1) Objective

The goal of the test is to have objective comparative evaluations of Krisp standalone SDK and top competitors in the market – Zoom, Teams, Meet, Webex.

  • For the sake of fairness and neutrality, we have collaborated with a 3rd party company, SigmaConnectivity Lab to develop the testing environment.
  • The test conforms with MicrosoftTeams specification v4 chapter 4.4.1 Send Path – Send Quality In The Presence of Ambient Noise.

2) About SigmaConnectivity lab

SigmaConnectivity is a Swedish global tech-house that offers a wide range of design, testing, and measuring services for Audio products.

They provide access to their Anechoic and ETSI Rooms equipped with Head and Torso Simulator, Acoustic Simulations, and Field Measurements system that allows performing tests according to global standards.

Their Audio and Acoustics labs are capable to measure sound and vibrations and do various acoustic simulations.
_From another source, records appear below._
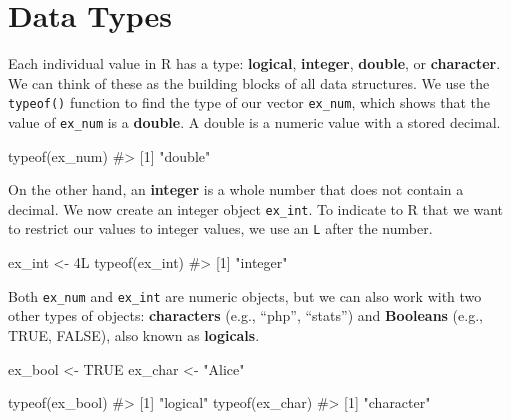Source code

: \documentclass[
  letterpaper,
]{latex/krantz}
\makeatletter
\newenvironment{Shaded}{\begin{snugshade}}{\end{snugshade}}
\newcommand{\CommentTok}[1]{\textcolor[rgb]{0.37,0.37,0.37}{#1}}
\newcommand{\ConstantTok}[1]{\textcolor[rgb]{0.56,0.35,0.01}{#1}}
\newcommand{\DecValTok}[1]{\textcolor[rgb]{0.68,0.00,0.00}{#1}}
\newcommand{\FunctionTok}[1]{\textcolor[rgb]{0.28,0.35,0.67}{#1}}
\newcommand{\NormalTok}[1]{\textcolor[rgb]{0.00,0.23,0.31}{#1}}
\newcommand{\OtherTok}[1]{\textcolor[rgb]{0.00,0.23,0.31}{#1}}
\newcommand{\StringTok}[1]{\textcolor[rgb]{0.13,0.47,0.30}{#1}}
\newenvironment{kframe}{%
\medskip{}
\setlength{\fboxsep}{.8em}
 \def\at@end@of@kframe{}%
 \ifinner\ifhmode%
  \def\at@end@of@kframe{\end{minipage}}%
  \begin{minipage}{\columnwidth}%
 \fi\fi%
 \def\FrameCommand##1{\hskip\@totalleftmargin \hskip-\fboxsep
 \colorbox{shadecolor}{##1}\hskip-\fboxsep
     \hskip-\linewidth \hskip-\@totalleftmargin \hskip\columnwidth}%
 \MakeFramed {\advance\hsize-\width
   \@totalleftmargin\z@ \linewidth\hsize
   \@setminipage}}%
 {\par\unskip\endMakeFramed%
 \at@end@of@kframe}
\renewenvironment{Shaded}{\begin{kframe}}{\end{kframe}}
\makeatother
\begin{document}
\section{\texorpdfstring{Data Types
}{Data Types }}\label{data-types}

Each individual value in R has a type: \textbf{logical},
\textbf{integer}, \textbf{double}, or \textbf{character}. We can think
of these as the building blocks of all data structures. We use the
\texttt{typeof()} function
to find the type of our vector \texttt{ex\_num}, which shows that the
value of \texttt{ex\_num} is a \textbf{double}.
A double is a numeric value with a stored decimal.

\begin{Shaded}
\begin{Highlighting}[]
\FunctionTok{typeof}\NormalTok{(ex\_num)}
\CommentTok{\#\textgreater{} [1] "double"}
\end{Highlighting}
\end{Shaded}

On the other hand, an \textbf{integer} is a
whole number that does not contain a decimal. We now create an integer
object \texttt{ex\_int}. To indicate to R that we want to restrict our
values to integer values, we use an \texttt{L} after the number.

\begin{Shaded}
\begin{Highlighting}[]
\NormalTok{ex\_int }\OtherTok{\textless{}{-}} \DecValTok{4}\NormalTok{L}
\FunctionTok{typeof}\NormalTok{(ex\_int)}
\CommentTok{\#\textgreater{} [1] "integer"}
\end{Highlighting}
\end{Shaded}

Both \texttt{ex\_num} and \texttt{ex\_int} are numeric objects, but we
can also work with two other types of objects:
\textbf{characters} (e.g., ``php'',
``stats'') and \textbf{Booleans} (e.g., TRUE,
FALSE), also known as \textbf{logicals}.

\begin{Shaded}
\begin{Highlighting}[]
\NormalTok{ex\_bool }\OtherTok{\textless{}{-}} \ConstantTok{TRUE}
\NormalTok{ex\_char }\OtherTok{\textless{}{-}} \StringTok{"Alice"}

\FunctionTok{typeof}\NormalTok{(ex\_bool)}
\CommentTok{\#\textgreater{} [1] "logical"}
\FunctionTok{typeof}\NormalTok{(ex\_char)}
\CommentTok{\#\textgreater{} [1] "character"}
\end{Highlighting}
\end{Shaded}
\end{document}
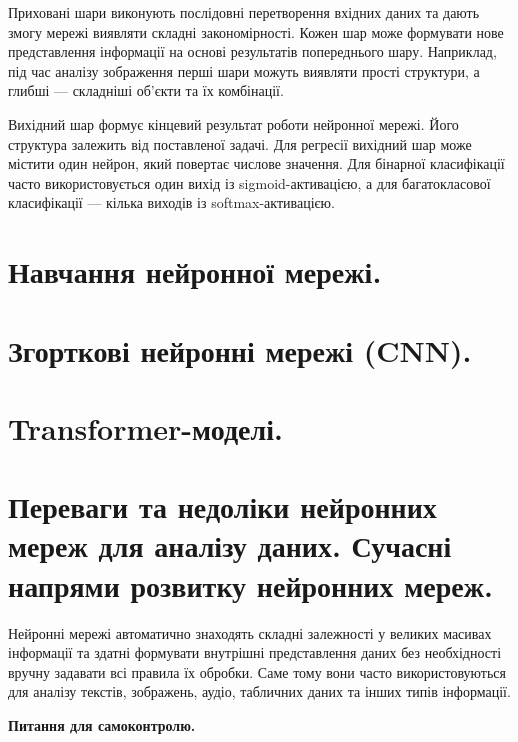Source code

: Приховані шари виконують послідовні перетворення вхідних даних та дають змогу мережі виявляти складні закономірності. Кожен шар може формувати нове представлення інформації на основі результатів попереднього шару. Наприклад, під час аналізу зображення перші шари можуть виявляти прості структури, а глибші — складніші об'єкти та їх комбінації.

Вихідний шар формує кінцевий результат роботи нейронної мережі. Його структура залежить від поставленої задачі. Для регресії вихідний шар може містити один нейрон, який повертає числове значення. Для бінарної класифікації часто використовується один вихід із sigmoid-активацією, а для багатокласової класифікації — кілька виходів із softmax-активацією.

\section{Навчання нейронної мережі.}


\section{Згорткові нейронні мережі (CNN).}


\section{Transformer-моделі.}




\section{Переваги та недоліки нейронних мереж для аналізу даних. Сучасні напрями розвитку нейронних мереж.}

Нейронні мережі автоматично знаходять складні залежності у великих масивах інформації та здатні формувати внутрішні представлення даних без необхідності вручну задавати всі правила їх обробки. Саме тому вони часто використовуються для аналізу текстів, зображень, аудіо, табличних даних та інших типів інформації.






 \textbf{Питання для самоконтролю.}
They also have the capability to design complex acoustic and audio systems in all kinds of products like mobile phones, loudspeakers, and headsets.

 

3) Test Setup

3-1) Devices under test

The following devices have been used for the testing.

  • Headset: Jabra Evolve 40
  • Headset: Plantronics Voyager Focus
  • Personal Speakerphone: HP Firefly 15 G8 built-in Mic

krisp noise cancellation testing

3-2) Noises

Per MicrosoftTeams specification the noise types depend on the device type.

3-2-1) Noises for Headsets

  • Mensa Binaural
  • Work Noise Office Callcenter Binaural
  • Male Single voice Distractor Binaural

3-2-2) Noises for Personal Speakerphone

  • Mensa Binaural
  • Work Noise Office Callcenter Binaural
  • Male Single voice Distractor Binaural
  • Cafeteria noise Binaural
  • Train Station Binaural

3-3) App setup

For all the apps (except Krisp), we’ve made a call with the app and captured sending signal recorded from DUT on the Reference PC and used that as the processed file for 3QUEST evaluations. AGC was turned ON for each of the clients.

In order to get audio files with Krisp processing independent of the audio pipeline, we’ve used Krisp Test Noise Cancellation.

4) Test results

As per the specification, there are two quality levels – Standard and Premium which are defined based on minimal and average 3QUEST values of each use case.

3QUEST results

For reference note that:

  • N-MOS (Noise Mean Opinion Score) shows the quality of noise removal
  • S-MOS (Speech Mean Opinion Score) shows the quality of preserved voice
  • G-MOS (Global Mean Opinion Score) shows the overall quality including speech and background noise

Note that the difference of 0.2 points in any of the scores is perceived by humans and makes a real difference.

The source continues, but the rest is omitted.